没想到,坏事一件接一件。
第二天一大早,刘婆子没能下地。
她蜷在被子里抖,牙齿磕的咯咯响,双目无神,嘴唇干裂,整个人都是晕晕乎乎的,症状和贾张氏相似。
看她那模样,大概率是被传染了!
这件事很快就被人报告给了舍监,他派人去请了赤脚大夫,又派剩下的人指挥劳改犯们做疾病预防处理。
劳改犯们见管事的来了,有人凑一起嘀嘀咕咕:“刘婆子和张大花她们俩应该是得了风寒,咱们得注意着点,别被传染了。”
“万一传染给我们怎么办?”
“怎么办?凉拌呗。”
“嘘,小声点。”
“没事,他们听不到,咱们离远点准没错。”
监舍里的老油条子躲的远远的,只有新手才会凑近了看热闹。
那边的管事已经开始吩咐人干活:“大家赶紧开窗通风,勤洗手洗脸,我让伙房的人去烧姜水了,多喝这玩意能预防烧感冒。
听到有准备预防举措,
大家都是松了一口气。
这年月除非愿意花钱买药治病,大多都是喝热水硬抗。
计划没有变化快,
生姜水的效果还没看出来,倒是又有人倒下了。
陪着一起熬夜吹冷风吃烤鼠串的赵大玲是第三个。
她比刘婆子晚半天,作的时候正在排队打饭,干一上午活累的不轻,加上心事重重一直没休息好,排队的时候整个人突然就软了,被人扶起来之后眼神直,不管问啥都没精神回答,
她只会在嘴里嘟嘟囔囔的念叨着:“是不是老鼠?鼠疫?完蛋了,我这是要死了啊,呜呜呜。”
最后一个周燕子情况也不咋地,她也有些烧,不过她年纪轻,能扛的久些,只觉得头晕乎乎的,整个人都有些难受。
一下有四个人头昏恼热,这明显是有传染性啊,大家生怕她们继续传染别人,直接将她们四个分到一间屋子进行隔离,
等赤脚医来的时候,贾张氏还在说胡话,她的脸烧的都有些红,嘴唇上全是燎泡,眼角还糊着眼屎,头被汗溻成一缕一缕贴在额头上。
原本挺精神一个老虔婆,现在变的挺虚弱。
村医翻开她的眼皮,瞧了瞧她的瞳孔,扭头又看了看隔壁的刘婆子,他有着挠头:“这不好判断啊。”

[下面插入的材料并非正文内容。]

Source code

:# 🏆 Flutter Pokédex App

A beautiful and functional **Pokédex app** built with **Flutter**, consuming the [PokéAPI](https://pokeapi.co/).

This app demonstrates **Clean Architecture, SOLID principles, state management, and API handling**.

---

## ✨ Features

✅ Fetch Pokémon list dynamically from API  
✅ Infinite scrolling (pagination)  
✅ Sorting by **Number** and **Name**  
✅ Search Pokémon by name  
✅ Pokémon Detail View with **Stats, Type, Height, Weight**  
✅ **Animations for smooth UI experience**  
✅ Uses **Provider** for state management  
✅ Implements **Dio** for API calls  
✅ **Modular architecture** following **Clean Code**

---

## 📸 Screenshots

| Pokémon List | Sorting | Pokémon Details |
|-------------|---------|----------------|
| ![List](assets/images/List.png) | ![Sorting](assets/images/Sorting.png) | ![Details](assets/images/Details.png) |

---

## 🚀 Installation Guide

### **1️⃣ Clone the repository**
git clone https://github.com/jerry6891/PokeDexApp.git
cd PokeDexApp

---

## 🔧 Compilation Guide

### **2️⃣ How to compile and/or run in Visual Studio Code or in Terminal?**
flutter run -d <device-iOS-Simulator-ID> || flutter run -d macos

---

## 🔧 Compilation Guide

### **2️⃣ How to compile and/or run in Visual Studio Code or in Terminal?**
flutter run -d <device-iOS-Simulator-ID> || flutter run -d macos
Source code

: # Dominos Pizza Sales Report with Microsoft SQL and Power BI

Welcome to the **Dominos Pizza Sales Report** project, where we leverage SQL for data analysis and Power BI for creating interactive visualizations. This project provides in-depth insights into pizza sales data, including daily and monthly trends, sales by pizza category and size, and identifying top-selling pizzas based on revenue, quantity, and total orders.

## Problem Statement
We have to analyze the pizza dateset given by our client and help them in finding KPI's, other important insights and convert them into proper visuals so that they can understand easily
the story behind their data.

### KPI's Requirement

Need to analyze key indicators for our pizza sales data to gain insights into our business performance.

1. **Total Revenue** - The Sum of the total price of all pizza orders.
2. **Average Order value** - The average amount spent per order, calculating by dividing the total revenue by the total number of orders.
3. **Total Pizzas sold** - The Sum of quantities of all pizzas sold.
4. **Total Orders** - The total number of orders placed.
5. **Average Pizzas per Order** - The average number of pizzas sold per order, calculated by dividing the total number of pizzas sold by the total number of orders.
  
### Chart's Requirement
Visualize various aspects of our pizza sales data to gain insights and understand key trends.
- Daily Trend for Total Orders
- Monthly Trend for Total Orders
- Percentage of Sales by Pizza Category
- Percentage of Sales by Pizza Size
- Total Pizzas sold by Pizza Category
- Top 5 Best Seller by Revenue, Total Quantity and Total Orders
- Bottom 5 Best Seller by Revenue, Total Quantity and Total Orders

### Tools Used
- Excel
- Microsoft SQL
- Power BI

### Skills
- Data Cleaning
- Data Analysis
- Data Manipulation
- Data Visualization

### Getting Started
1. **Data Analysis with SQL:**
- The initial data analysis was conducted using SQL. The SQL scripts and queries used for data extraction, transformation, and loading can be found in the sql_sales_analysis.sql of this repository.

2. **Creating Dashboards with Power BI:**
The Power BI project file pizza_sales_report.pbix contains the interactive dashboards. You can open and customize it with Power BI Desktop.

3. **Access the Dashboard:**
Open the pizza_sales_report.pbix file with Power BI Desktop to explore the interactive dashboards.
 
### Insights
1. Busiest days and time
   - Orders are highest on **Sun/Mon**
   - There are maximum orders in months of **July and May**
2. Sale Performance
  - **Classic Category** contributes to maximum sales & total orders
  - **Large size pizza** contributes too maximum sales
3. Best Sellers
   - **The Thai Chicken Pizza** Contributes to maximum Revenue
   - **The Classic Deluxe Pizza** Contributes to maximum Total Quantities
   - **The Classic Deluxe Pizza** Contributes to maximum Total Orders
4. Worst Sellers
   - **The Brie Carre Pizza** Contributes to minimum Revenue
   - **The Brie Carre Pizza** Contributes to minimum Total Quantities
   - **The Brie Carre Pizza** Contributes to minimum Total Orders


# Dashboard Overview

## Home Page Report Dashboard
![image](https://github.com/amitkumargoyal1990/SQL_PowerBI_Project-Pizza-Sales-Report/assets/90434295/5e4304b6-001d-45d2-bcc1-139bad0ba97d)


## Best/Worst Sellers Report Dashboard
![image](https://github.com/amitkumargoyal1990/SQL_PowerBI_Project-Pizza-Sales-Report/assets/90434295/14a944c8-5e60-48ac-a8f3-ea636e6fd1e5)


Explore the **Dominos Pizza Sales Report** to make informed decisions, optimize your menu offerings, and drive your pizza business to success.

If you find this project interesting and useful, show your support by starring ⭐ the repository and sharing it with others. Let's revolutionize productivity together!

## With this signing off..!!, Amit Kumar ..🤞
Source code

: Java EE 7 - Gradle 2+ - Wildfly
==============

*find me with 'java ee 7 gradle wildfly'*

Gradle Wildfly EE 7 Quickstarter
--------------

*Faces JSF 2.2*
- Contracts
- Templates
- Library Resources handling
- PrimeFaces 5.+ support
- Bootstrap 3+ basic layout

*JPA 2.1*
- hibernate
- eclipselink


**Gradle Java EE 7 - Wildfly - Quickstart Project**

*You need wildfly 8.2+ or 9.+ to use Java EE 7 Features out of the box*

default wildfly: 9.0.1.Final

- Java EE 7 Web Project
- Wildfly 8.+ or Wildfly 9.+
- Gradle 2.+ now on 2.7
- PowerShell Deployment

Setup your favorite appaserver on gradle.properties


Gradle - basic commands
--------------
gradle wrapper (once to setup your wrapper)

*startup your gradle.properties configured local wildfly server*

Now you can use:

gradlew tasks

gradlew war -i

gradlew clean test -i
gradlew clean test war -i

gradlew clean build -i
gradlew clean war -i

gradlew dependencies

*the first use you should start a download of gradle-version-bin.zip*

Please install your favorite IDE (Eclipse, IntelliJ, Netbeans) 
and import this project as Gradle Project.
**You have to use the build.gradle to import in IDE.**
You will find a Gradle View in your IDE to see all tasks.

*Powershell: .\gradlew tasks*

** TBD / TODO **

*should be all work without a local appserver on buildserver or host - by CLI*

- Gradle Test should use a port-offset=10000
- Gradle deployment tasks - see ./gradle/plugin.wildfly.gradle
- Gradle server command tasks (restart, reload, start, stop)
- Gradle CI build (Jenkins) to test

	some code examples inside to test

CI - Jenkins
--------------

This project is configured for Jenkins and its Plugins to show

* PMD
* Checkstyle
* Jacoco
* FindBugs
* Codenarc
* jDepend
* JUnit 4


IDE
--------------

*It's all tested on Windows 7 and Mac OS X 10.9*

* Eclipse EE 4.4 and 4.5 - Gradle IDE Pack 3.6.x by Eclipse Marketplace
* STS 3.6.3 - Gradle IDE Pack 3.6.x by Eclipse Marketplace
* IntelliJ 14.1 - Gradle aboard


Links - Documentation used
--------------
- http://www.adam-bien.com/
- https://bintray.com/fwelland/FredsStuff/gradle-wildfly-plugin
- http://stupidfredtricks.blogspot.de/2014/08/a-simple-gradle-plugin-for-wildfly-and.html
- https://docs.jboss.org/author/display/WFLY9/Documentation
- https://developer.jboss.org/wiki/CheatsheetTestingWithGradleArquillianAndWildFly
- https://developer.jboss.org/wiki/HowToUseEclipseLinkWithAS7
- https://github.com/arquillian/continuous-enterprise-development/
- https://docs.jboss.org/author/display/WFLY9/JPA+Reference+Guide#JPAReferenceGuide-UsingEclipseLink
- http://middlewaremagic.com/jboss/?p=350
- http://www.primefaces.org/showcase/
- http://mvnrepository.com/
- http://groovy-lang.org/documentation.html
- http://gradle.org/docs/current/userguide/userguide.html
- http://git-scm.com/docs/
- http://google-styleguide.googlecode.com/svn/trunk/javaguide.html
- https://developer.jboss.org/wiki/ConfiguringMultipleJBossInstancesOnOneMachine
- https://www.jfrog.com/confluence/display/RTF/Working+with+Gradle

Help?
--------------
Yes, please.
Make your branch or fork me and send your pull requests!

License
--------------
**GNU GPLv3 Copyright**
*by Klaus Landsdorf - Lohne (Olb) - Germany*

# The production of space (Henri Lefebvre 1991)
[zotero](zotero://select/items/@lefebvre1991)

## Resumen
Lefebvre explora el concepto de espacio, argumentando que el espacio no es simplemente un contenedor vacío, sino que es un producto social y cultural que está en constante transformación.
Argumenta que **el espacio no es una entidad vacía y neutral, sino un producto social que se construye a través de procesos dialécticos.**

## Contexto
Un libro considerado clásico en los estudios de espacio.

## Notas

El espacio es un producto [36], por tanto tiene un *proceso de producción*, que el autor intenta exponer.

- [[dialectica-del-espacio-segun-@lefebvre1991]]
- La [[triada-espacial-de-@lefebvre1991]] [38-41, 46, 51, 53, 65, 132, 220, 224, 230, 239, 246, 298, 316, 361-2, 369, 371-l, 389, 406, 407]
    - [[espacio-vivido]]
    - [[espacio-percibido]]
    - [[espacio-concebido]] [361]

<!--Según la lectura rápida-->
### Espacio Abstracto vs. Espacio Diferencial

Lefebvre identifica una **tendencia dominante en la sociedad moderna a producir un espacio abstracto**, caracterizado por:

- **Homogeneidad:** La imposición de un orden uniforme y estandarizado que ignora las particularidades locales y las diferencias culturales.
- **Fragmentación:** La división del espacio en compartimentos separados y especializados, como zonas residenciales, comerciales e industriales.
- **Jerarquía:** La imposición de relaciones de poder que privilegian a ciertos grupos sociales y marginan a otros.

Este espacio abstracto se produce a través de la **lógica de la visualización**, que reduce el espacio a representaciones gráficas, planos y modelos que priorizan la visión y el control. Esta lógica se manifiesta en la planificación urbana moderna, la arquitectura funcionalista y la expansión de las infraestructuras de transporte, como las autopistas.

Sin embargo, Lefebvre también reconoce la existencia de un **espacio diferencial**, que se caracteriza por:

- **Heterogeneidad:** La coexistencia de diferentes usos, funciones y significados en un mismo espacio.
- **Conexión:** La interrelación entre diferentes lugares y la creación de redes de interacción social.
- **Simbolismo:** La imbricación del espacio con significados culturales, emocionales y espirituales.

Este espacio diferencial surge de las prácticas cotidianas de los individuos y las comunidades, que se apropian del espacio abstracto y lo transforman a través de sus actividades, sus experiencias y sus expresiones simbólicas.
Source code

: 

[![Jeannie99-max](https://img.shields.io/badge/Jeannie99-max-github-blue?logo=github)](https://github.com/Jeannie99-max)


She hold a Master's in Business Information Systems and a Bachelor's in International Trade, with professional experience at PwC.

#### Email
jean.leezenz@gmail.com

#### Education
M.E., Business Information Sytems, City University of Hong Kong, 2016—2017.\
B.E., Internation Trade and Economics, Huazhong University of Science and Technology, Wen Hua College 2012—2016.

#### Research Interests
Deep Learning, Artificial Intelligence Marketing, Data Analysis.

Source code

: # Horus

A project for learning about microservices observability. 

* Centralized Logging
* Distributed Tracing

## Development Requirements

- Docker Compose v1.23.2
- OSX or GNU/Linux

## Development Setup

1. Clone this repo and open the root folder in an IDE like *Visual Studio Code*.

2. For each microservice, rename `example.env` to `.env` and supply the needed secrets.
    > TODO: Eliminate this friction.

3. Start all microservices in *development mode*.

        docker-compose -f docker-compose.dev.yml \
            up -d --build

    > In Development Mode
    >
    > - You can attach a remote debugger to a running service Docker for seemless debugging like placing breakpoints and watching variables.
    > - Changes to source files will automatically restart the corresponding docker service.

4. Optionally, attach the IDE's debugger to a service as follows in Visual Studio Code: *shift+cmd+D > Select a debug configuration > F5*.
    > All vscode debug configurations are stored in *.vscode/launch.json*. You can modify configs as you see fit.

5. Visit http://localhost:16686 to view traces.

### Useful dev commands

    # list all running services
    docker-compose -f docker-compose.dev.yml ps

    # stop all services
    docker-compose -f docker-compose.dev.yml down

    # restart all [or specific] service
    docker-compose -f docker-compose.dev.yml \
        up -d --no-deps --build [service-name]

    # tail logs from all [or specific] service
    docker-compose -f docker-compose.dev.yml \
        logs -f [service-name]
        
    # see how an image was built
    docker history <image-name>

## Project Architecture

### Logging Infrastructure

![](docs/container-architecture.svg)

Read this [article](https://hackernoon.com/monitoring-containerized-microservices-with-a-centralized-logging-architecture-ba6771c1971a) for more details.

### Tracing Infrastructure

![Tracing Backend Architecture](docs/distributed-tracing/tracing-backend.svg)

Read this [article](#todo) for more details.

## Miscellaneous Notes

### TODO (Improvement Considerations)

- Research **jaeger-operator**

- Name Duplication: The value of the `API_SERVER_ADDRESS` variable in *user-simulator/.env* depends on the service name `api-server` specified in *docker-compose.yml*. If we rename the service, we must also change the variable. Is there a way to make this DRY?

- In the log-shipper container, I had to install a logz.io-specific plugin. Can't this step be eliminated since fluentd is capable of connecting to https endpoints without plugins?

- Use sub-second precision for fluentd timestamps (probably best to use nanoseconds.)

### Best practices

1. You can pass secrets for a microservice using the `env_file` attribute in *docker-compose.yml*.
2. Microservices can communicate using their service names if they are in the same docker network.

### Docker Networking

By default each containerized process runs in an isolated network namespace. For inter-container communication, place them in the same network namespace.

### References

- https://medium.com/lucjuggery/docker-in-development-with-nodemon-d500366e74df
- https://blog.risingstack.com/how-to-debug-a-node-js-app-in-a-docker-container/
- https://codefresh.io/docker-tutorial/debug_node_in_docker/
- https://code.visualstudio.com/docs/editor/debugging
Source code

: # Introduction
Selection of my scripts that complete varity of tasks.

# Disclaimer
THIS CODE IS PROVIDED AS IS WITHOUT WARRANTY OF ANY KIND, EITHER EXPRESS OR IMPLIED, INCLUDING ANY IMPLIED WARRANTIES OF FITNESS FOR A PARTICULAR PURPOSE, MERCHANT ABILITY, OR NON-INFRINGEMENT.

这位被请来给劳改犯们看病的赤脚医生也是个二把手,他一顿检查,在心里琢磨着:好像是风寒,也许是风寒,可能是风寒,应该是风寒。
他又给赵大玲和周燕子检查了一遍,感觉就是普通风寒。
“咳咳,应该没什么毛病,熬两碗药喝了就没事。”
他说的轻描淡写的。
可心理素质比较低的赵大玲一把抓住了赤脚医生的胳膊:“大夫,你得救救我,我不想死,我前两天吃了烤老鼠肉,我是不是得鼠疫了?”
“神嘛?鼠疫!”
赤脚医生猛的退后一步,他赶紧把口罩往上拉了拉,生怕再吸一口污浊的空气。
他哆嗦着手,指着靠着墙晕乎的赵大玲:“你,你再说一遍,你们吃了烤老鼠?是不是死老鼠?”
“不知道,我不知道,,大夫,你一定要救救我。”
被赵大玲的哭声感染,这赤脚医生也想哭。
本以为只是简单的烧感冒,他根据经验配一副中药熬上,给病人喝上两天就完事。
要是普通风寒,多喝点水,再熬两天就能治愈了,更别说还加了对症的中药,怎么滴都不可能更严重。